The severe cold tested the troops’ morale, as Victor Fagence, a private in the Royal West Surrey Regiment, discovered.

The winter of 1916-17 was notoriously a very, very cold winter. And for my part, I think I almost in my own mind then tasted the depths of misery really, what with the cold and all that sort of thing, you see. We were forbidden to take our footwear off in the front line. Although, I myself disobeyed that on one occasion. I was so cold when I came off sentry go, and we had a bit of a dugout to shelter in, when I went in there – this was before leather jerkins were issued – there was an issue of sheepskin coats. And I took my gumboots off and wrapped my feet in the sheepskin coat to get a bit of extra, you know, to warm them up a bit.
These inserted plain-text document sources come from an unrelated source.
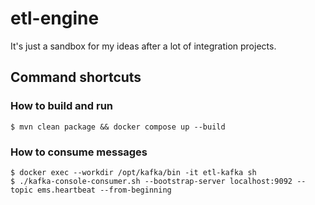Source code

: # etl-engine

It's just a sandbox for my ideas after a lot of integration projects.

## Command shortcuts

### How to build and run

```shell
$ mvn clean package && docker compose up --build
```

### How to consume messages

```shell
$ docker exec --workdir /opt/kafka/bin -it etl-kafka sh
$ ./kafka-console-consumer.sh --bootstrap-server localhost:9092 --topic ems.heartbeat --from-beginning
```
The icy weather made life during the day miserable – but the drop in temperature at night was even worse. Near 40th Division’s forward Headquarters, British artillery officer Murray Rymer-Jones found an unusual way to cope with it.

Now, for our own comfort, to be in a tent with snow on the ground and the appalling cold was nobody’s business. You couldn’t have heating in the tents, you see. So the only thing I could do then was, we had a double loo heavily sandbagged all round in the entrance, you see, it was like little rooms. And although there was no connection between the two, you could talk to the chap next door! So Hammond, from another battery who came and joined us for a bit then, he and I used to sit in the loo most of the night – because it was so heavily sandbagged it kept it reasonably warm – and talked!
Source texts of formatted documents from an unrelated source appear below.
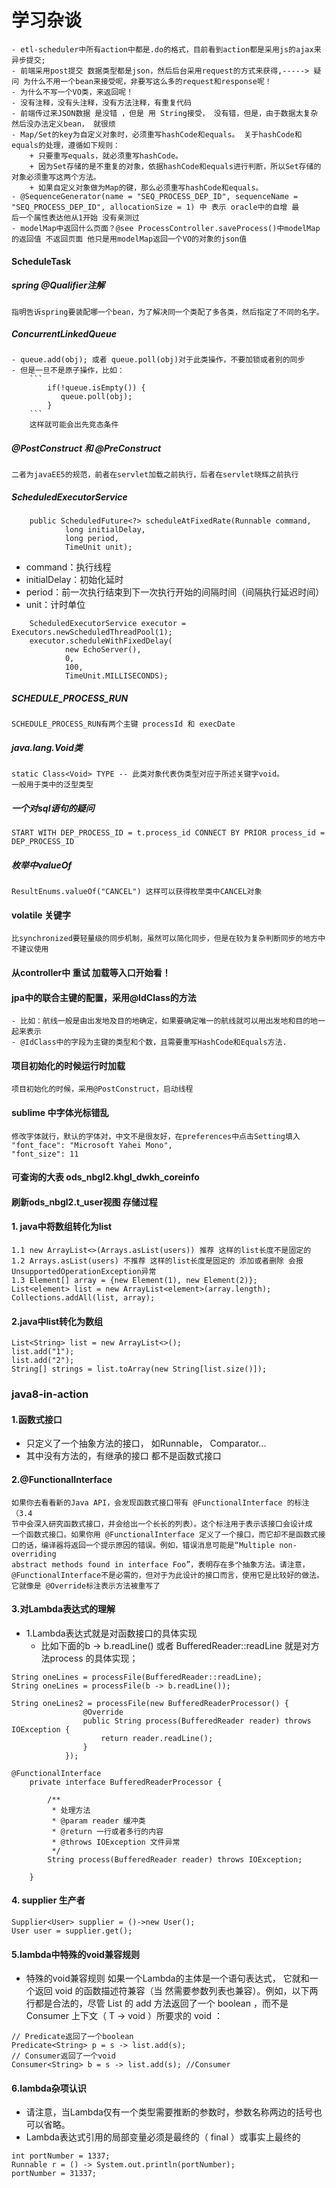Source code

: 
# 学习杂谈
    - etl-scheduler中所有action中都是.do的格式，目前看到action都是采用js的ajax来异步提交;
    - 前端采用post提交 数据类型都是json，然后后台采用request的方式来获得,-----> 疑问 为什么不用一个bean来接受呢，非要写这么多的request和response呢！
    - 为什么不写一个VO类，来返回呢！
    - 没有注释，没有头注释，没有方法注释，有重复代码
    - 前端传过来JSON数据 是没错 ，但是 用 String接受， 没有错，但是，由于数据太复杂 然后没办法定义bean， 就很烦
    - Map/Set的key为自定义对象时，必须重写hashCode和equals。 关于hashCode和equals的处理，遵循如下规则：  
        + 只要重写equals，就必须重写hashCode。  
        + 因为Set存储的是不重复的对象，依据hashCode和equals进行判断，所以Set存储的对象必须重写这两个方法。  
        + 如果自定义对象做为Map的键，那么必须重写hashCode和equals。
    - @SequenceGenerator(name = "SEQ_PROCESS_DEP_ID", sequenceName = "SEQ_PROCESS_DEP_ID", allocationSize = 1) 中 表示 oracle中的自增 最
    后一个属性表达他从1开始 没有亲测过
    - modelMap中返回什么页面？@see ProcessController.saveProcess()中modelMap的返回值 不返回页面 他只是用modelMap返回一个VO的对象的json值

#### ScheduleTask
##### spring @Qualifier注解
    指明告诉spring要装配哪一个bean，为了解决同一个类配了多各类，然后指定了不同的名字。
##### ConcurrentLinkedQueue 
    - queue.add(obj); 或者 queue.poll(obj)对于此类操作，不要加锁或者别的同步
    - 但是一旦不是原子操作，比如：
        ```
            if(!queue.isEmpty()) {  
               queue.poll(obj);  
            }  
        ```
        这样就可能会出先竞态条件
##### @PostConstruct 和 @PreConstruct
    二者为javaEE5的规范，前者在servlet加载之前执行，后者在servlet晓辉之前执行
##### ScheduledExecutorService 
```
    public ScheduledFuture<?> scheduleAtFixedRate(Runnable command,  
            long initialDelay,  
            long period,  
            TimeUnit unit);  
```
- command：执行线程
- initialDelay：初始化延时
- period：前一次执行结束到下一次执行开始的间隔时间（间隔执行延迟时间）
- unit：计时单位
```
    ScheduledExecutorService executor = Executors.newScheduledThreadPool(1);  
    executor.scheduleWithFixedDelay(  
            new EchoServer(),  
            0,  
            100,  
            TimeUnit.MILLISECONDS);  
```

##### SCHEDULE_PROCESS_RUN
    SCHEDULE_PROCESS_RUN有两个主键 processId 和 execDate
##### java.lang.Void类 
    static Class<Void> TYPE -- 此类对象代表伪类型对应于所述关键字void。
    一般用于类中的泛型类型
##### 一个对sql语句的疑问
    START WITH DEP_PROCESS_ID = t.process_id CONNECT BY PRIOR process_id = DEP_PROCESS_ID
##### 枚举中valueOf
    ResultEnums.valueOf("CANCEL") 这样可以获得枚举类中CANCEL对象
#### volatile 关键字
    比synchronized要轻量级的同步机制，虽然可以简化同步，但是在较为复杂判断同步的地方中 不建议使用
#### 从controller中 重试 加载等入口开始看！
#### jpa中的联合主键的配置，采用@IdClass的方法
    - 比如：航线一般是由出发地及目的地确定，如果要确定唯一的航线就可以用出发地和目的地一起来表示
    - @IdClass中的字段为主键的类型和个数，且需要重写HashCode和Equals方法.
#### 项目初始化的时候运行时加载
    项目初始化的时候，采用@PostConstruct，启动线程
#### sublime 中字体光标错乱
    修改字体就行，默认的字体对，中文不是很友好，在preferences中点击Setting填入
    "font_face": "Microsoft Yahei Mono",  
    "font_size": 11
#### 可查询的大表 ods_nbgl2.khgl_dwkh_coreinfo
#### 刷新ods_nbgl2.t_user视图 存储过程
#### 1. java中将数组转化为list
```
1.1 new ArrayList<>(Arrays.asList(users)) 推荐 这样的list长度不是固定的
1.2 Arrays.asList(users) 不推荐 这样的list长度是固定的 添加或者删除 会报UnsupportedOperationException异常
1.3 Element[] array = {new Element(1), new Element(2)};
List<element> list = new ArrayList<element>(array.length);
Collections.addAll(list, array);
```
#### 2.java中list转化为数组
```
List<String> list = new ArrayList<>();
list.add("1");
list.add("2");
String[] strings = list.toArray(new String[list.size()]);
```
### java8-in-action
#### 1.函数式接口
- 只定义了一个抽象方法的接口， 如Runnable， Comparator...
- 其中没有方法的，有继承的接口 都不是函数式接口

#### 2.@FunctionalInterface
```
如果你去看看新的Java API，会发现函数式接口带有 @FunctionalInterface 的标注（3.4
节中会深入研究函数式接口，并会给出一个长长的列表）。这个标注用于表示该接口会设计成
一个函数式接口。如果你用 @FunctionalInterface 定义了一个接口，而它却不是函数式接
口的话，编译器将返回一个提示原因的错误。例如，错误消息可能是“Multiple non-overriding
abstract methods found in interface Foo”，表明存在多个抽象方法。请注意， 
@FunctionalInterface不是必需的，但对于为此设计的接口而言，使用它是比较好的做法。它就像是 @Override标注表示方法被重写了
```
#### 3.对Lambda表达式的理解
- 1.Lambda表达式就是对函数接口的具体实现
    + 比如下面的b -> b.readLine() 或者 BufferedReader::readLine 就是对方法process
    的具体实现；
```
String oneLines = processFile(BufferedReader::readLine);
String oneLines = processFile(b -> b.readLine());

String oneLines2 = processFile(new BufferedReaderProcessor() {
                @Override
                public String process(BufferedReader reader) throws IOException {
                    return reader.readLine();
                }
            });

@FunctionalInterface
    private interface BufferedReaderProcessor {

        /**
         * 处理方法
         * @param reader 缓冲类
         * @return 一行或者多行的内容
         * @throws IOException 文件异常
         */
        String process(BufferedReader reader) throws IOException;

    }
```

#### 4. supplier 生产者   
    Supplier<User> supplier = ()->new User();
    User user = supplier.get();
#### 5.lambda中特殊的void兼容规则
- 特殊的void兼容规则
如果一个Lambda的主体是一个语句表达式， 它就和一个返回 void 的函数描述符兼容（当
然需要参数列表也兼容）。例如，以下两行都是合法的，尽管 List 的 add 方法返回了一个
boolean ，而不是 Consumer 上下文（ T -> void ）所要求的 void ：
```
// Predicate返回了一个boolean
Predicate<String> p = s -> list.add(s);
// Consumer返回了一个void
Consumer<String> b = s -> list.add(s); //Consumer
```

#### 6.lambda杂项认识
- 请注意，当Lambda仅有一个类型需要推断的参数时，参数名称两边的括号也可以省略。 
- Lambda表达式引用的局部变量必须是最终的（ final ）或事实上最终的
```
int portNumber = 1337;
Runnable r = () -> System.out.println(portNumber);
portNumber = 31337;
```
For the men who faced the winter in kilts, exposure to the bitter weather was unbearable. NCO J Reid served with the Gordon Highlanders.

We went up with these casuals and joined the battalion; the 6th battalion again, joined the battalion at a place called… I can’t remember the name of the place now. The battalion was made up to strength, anyway. And a couple of days after, we was on the march. It was the month of January, dead cold. Oh, God it was cold. We were going up to Arras which was about 30 km – 30, 40 km – from this place. We marched and I always remember that. Our knees were even frozen up, you know, with the usual field bandages to wrap up our knees and all up our legs to keep the frost from biting into our legs, our bare legs.

It wasn’t just the cold that made winter on the Western Front so difficult to endure. Flooded trenches were also a feature of life there, something which Harold Moore of the Essex Regiment found out to his cost.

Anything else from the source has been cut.